C’est à tous les chrétiens que Nous adressons à nouveau et de façon pressante, un appel à l’action. Dans notre encyclique sur le Développement des Peuples, Nous insistions pour que tous se mettent à l’oeuvre : « Les laïcs doivent assumer comme leur tâche propre le renouvellement de l’ordre temporel ; si le rôle de la hiérarchie est d’enseigner et d’interpréter authentiquement les principes moraux à suivre en ce domaine, il leur appartient, par leurs libres initiatives et sans attendre passivement consignes et directives, de pénétrer d’esprit chrétien la mentalité et les moeurs, les lois et les structures de leur communauté de vie » (Populorum Progressio),
PP 81 ; AAS 59 [1967], pp. 296-297). Que chacun s’examine pour voir ce qu’il a fait jusqu’ici et ce qu’il devrait faire. Il ne suffit pas de rappeler des principes, d’affirmer des intentions, de souligner des injustices criantes et de proférer des dénonciations prophétiques: ces paroles n’auront de poids réel que si elles s’accompagnent pour chacun d’une prise de conscience plus vive de sa propre responsabilité et d’une action effective. Il est trop facile de rejeter sur les autres la responsabilité des injustices, si on ne perçoit pas en même temps comment on y participe soi-même et comment la conversion personnelle est d’abord nécessaire. Cette humilité fondamentale enlèvera à l’action toute raideur et tout sectarisme ; elle évitera aussi le découragement en face d’une tâche qui apparaît démesurée. L’espérance du chrétien lui vient d’abord de ce qu’il sait que le Seigneur est à l’oeuvre avec nous dans le monde, continuant en son Corps qui est l’Eglise — et par elle dans l’humanité entière — la Rédemption qui s’est accomplie sur la Croix et qui a éclaté en victoire au matin de la Résurrection (cf. Mt 28,30 Ph 2,8-11).
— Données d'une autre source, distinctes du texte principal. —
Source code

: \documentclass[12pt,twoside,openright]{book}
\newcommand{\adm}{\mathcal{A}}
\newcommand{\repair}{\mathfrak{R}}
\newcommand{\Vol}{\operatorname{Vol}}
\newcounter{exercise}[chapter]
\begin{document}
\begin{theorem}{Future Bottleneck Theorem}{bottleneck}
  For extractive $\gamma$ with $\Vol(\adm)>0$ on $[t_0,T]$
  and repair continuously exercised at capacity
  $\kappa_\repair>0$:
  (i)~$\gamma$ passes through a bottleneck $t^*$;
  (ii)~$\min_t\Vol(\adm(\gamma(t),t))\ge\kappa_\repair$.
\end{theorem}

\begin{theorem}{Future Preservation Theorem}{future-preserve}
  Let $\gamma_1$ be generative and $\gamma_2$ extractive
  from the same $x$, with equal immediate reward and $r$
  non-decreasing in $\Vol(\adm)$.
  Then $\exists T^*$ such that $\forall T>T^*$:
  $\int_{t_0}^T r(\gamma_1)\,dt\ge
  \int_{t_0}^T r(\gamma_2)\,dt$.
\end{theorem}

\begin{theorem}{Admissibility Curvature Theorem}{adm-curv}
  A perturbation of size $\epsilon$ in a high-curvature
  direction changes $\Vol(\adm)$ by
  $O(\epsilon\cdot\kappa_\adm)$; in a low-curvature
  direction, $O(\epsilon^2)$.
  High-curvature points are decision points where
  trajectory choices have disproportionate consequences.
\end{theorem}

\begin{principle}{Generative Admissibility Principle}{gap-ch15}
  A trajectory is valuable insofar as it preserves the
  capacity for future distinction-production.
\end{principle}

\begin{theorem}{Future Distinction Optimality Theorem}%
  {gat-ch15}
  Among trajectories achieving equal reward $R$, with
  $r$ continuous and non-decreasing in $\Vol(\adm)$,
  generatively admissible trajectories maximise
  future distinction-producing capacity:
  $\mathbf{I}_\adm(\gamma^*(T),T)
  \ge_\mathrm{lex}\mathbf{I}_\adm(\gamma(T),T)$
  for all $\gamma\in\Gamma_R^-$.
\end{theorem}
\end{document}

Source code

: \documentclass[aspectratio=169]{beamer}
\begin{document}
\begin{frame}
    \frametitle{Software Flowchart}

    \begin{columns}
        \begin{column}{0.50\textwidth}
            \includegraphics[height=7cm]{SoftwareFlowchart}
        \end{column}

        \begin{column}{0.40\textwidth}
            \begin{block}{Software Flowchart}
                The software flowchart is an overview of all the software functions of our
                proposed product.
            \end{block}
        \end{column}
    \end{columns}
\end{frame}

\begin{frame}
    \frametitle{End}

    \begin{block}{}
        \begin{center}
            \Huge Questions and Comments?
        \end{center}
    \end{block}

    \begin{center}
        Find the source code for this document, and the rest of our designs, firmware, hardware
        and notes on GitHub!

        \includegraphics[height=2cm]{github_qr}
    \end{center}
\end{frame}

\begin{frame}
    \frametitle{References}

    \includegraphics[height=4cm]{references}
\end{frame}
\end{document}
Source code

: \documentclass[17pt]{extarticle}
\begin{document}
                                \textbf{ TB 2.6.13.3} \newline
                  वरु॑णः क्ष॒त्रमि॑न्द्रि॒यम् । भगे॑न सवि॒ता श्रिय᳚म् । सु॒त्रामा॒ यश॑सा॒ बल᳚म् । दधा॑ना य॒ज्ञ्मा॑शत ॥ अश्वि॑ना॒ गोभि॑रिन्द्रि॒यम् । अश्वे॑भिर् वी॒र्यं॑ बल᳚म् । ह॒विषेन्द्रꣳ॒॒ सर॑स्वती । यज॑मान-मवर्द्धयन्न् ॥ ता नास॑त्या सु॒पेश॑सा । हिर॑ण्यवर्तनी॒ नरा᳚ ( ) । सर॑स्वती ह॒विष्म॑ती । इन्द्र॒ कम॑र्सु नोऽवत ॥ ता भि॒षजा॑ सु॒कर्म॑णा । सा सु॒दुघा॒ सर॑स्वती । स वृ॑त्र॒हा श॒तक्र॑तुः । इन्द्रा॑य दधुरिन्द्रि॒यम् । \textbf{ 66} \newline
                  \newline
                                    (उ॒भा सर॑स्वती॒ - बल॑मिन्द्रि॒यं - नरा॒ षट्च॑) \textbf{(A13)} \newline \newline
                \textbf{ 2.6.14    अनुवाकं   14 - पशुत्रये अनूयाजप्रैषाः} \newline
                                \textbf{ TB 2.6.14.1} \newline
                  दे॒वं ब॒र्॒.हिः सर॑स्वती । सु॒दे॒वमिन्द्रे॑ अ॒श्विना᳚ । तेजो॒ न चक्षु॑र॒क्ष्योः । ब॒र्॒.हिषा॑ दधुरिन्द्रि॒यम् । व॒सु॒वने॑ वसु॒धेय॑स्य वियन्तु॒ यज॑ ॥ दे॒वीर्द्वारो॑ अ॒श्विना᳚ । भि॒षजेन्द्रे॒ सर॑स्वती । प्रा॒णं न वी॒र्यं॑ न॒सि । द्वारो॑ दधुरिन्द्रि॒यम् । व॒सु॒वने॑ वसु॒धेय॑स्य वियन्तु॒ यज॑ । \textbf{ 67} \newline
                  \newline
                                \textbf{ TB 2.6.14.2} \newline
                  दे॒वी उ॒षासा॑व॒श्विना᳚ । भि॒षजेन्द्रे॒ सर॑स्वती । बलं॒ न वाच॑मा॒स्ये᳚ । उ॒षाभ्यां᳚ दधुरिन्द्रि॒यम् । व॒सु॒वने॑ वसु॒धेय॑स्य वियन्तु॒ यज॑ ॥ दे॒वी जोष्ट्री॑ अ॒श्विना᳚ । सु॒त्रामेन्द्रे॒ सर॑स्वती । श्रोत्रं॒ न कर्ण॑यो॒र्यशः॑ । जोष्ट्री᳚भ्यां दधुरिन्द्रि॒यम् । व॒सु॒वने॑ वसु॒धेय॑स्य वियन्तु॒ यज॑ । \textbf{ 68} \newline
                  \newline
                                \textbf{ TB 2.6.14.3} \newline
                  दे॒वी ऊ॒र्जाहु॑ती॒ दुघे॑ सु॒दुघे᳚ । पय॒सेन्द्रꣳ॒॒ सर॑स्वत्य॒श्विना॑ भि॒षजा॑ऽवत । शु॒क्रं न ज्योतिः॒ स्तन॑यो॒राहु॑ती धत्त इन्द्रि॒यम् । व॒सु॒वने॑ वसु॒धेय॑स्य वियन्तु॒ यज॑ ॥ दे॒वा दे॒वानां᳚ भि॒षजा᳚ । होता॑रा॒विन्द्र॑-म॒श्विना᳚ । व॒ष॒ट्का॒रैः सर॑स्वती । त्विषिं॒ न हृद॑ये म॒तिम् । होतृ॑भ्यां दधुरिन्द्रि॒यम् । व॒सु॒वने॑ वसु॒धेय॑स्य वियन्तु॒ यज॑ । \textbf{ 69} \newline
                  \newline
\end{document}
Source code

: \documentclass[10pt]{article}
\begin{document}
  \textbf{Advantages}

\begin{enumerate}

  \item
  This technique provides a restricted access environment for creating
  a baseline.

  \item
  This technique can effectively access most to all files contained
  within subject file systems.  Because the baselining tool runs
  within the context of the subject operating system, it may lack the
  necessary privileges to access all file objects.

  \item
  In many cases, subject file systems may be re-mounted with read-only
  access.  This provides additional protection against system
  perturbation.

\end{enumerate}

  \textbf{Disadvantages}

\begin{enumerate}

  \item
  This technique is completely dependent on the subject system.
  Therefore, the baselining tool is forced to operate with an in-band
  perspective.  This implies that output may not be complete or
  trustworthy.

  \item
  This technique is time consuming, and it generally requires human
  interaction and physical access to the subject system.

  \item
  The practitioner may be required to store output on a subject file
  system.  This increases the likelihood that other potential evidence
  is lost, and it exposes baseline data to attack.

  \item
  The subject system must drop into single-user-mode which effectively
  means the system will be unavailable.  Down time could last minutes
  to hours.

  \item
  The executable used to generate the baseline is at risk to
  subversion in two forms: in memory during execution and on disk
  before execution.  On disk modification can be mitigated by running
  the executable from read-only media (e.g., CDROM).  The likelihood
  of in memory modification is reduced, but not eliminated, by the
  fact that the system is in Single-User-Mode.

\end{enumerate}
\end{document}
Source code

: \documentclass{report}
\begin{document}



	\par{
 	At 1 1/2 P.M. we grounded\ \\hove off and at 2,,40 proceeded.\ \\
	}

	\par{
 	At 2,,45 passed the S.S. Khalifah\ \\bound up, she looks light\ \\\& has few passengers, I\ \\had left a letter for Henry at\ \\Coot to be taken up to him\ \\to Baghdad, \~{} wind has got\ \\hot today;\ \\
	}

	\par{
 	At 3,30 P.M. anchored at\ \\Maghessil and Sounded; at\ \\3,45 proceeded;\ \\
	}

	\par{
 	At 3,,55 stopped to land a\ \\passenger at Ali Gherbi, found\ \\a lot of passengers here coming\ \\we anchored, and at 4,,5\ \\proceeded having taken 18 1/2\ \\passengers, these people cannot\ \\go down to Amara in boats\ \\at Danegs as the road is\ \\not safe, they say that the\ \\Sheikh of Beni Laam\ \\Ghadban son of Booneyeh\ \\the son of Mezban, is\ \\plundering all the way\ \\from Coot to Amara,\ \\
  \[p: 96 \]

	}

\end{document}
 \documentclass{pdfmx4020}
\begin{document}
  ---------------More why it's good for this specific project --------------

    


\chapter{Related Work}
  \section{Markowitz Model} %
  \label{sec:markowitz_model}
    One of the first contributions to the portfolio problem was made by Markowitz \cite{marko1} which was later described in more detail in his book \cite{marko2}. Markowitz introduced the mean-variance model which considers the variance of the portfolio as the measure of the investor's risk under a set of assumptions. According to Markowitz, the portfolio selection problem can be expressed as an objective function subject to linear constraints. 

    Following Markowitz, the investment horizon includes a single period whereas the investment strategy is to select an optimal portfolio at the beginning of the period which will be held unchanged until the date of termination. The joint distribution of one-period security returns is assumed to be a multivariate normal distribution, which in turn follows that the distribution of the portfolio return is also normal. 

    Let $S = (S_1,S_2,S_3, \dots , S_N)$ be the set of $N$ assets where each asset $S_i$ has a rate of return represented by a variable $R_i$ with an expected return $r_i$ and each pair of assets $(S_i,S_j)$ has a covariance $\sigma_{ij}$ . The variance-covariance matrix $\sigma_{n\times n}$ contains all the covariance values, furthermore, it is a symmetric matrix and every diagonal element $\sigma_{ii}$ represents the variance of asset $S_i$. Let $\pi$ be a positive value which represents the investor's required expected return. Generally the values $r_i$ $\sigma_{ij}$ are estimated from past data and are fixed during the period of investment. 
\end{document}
Elle vient aussi de ce qu’il sait que d’autres hommes sont à l’oeuvre pour entreprendre des actions convergentes de justice et de paix ; car sous une apparente indifférence, il y a au coeur de chaque homme une volonté de vie fraternelle et une soif de justice et de paix, qu’il s’agit d’épanouir.


49 Ainsi, dans la diversité des situations, des fonctions, des organisations, chacun doit situer sa responsabilité et discerner, en conscience, les actions auxquelles il est appelé à participer. Mêlé à des courants divers où, à côté d’aspirations légitimes, se glissent des orientations plus ambiguës, le chrétien doit opérer un tri vigilant et éviter de s’engager dans les collaborations inconditionnelles et contraires aux principes d’un véritable humanisme, même au nom de solidarités effectivement ressenties. S’il veut, en effet, jouer un rôle spécifique, comme chrétien en accord avec sa foi — rôle que les incroyants eux-mêmes attendent de lui —, il doit veiller, au sein de son engagement actif, à élucider ses motivations, à dépasser les objectifs poursuivis dans une vue plus compréhensive qui évitera le danger des particularismes égoïstes et des totalitarismes oppresseurs.